Jakarta: Wakil Ketua MPR Lestari Moerdijat (Rerie) menekankan nilai-nilai budaya dan kebangsaan harus menjadi fondasi moral dalam pemanfaatan kecerdasan buatan yang berkembang pesat di Tanah Air. Pemanfaatan Artificial Intelligence (AI) sudah mempengaruhi pola hidup, misalnya dalam pekerjaan dan cara berkomunikasi sehari-hari.
"Apa yang harus dipersiapkan untuk menjawab sejumlah tantangan yang hadir bersama penggunaan kecerdasan buatan di Indonesia harus segera diantisipasi," kata Rerie saat membuka diskusi daring bertema Masa Depan Teknologi AI di Indonesia yang digelar Forum Diskusi Denpasar 12, Rabu, 25 September 2024.

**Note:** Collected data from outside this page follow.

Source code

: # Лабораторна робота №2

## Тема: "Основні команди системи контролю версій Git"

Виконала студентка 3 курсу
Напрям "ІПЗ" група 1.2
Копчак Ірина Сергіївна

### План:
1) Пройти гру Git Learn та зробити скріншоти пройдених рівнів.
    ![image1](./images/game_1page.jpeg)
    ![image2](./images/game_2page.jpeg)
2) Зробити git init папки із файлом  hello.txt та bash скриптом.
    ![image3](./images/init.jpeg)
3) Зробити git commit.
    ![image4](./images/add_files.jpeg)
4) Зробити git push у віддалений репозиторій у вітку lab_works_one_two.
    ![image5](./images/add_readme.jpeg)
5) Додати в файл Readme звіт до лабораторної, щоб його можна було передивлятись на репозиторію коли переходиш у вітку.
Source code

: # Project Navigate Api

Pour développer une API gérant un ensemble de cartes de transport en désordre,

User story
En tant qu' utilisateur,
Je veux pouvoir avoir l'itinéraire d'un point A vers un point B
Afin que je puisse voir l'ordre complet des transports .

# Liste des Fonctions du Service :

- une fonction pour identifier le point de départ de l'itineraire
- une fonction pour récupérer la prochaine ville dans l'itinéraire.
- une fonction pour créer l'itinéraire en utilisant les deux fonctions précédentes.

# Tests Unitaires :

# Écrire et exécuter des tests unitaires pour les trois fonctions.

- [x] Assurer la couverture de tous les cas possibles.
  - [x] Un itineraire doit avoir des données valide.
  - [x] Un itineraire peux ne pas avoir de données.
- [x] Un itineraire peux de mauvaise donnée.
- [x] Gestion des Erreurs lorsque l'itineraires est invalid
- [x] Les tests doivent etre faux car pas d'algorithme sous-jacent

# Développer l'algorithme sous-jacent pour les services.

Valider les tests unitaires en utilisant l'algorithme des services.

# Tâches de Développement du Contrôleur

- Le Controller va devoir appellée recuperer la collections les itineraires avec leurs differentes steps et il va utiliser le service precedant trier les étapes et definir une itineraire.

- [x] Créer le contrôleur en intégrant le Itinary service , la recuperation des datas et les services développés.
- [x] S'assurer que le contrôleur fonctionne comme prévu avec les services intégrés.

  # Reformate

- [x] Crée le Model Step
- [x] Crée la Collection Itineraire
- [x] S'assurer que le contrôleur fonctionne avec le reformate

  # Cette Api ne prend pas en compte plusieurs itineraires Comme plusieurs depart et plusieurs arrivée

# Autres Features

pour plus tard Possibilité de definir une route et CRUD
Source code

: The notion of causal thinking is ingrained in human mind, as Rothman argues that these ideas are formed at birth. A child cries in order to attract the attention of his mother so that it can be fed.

Menurut Rerie kemajuan AI jangan sampai menghambat pemahaman nilai-nilai kebudayaan dan kebangsaan. Legislator NasDem dari Dapil Jawa Tengah II itu mengatakan sumber daya manusia yang mampu memahami dan mengoperasikan AI dengan benar harus disiapkan.
"Perkembangan teknologi yang terjadi saat ini harus dapat bersanding dengan nilai-nilai budaya dan kebangsaan yang kita miliki," ungkap Anggota Majelis Tinggi Partai NasDem itu.
Dirjen Aplikasi Informatika Kementerian Komunikasi dan Informatika (Kominfo) Hokky Situngkir mengungkapkan saat ini sepertiga warga Indonesia setiap hari hidup di depan gawai. Warga Indonesia saat ini tercatat dalam tiga besar pengguna aplikasi WhatsApp dan berada pada posisi empat besar pengguna aplikasi YouTube.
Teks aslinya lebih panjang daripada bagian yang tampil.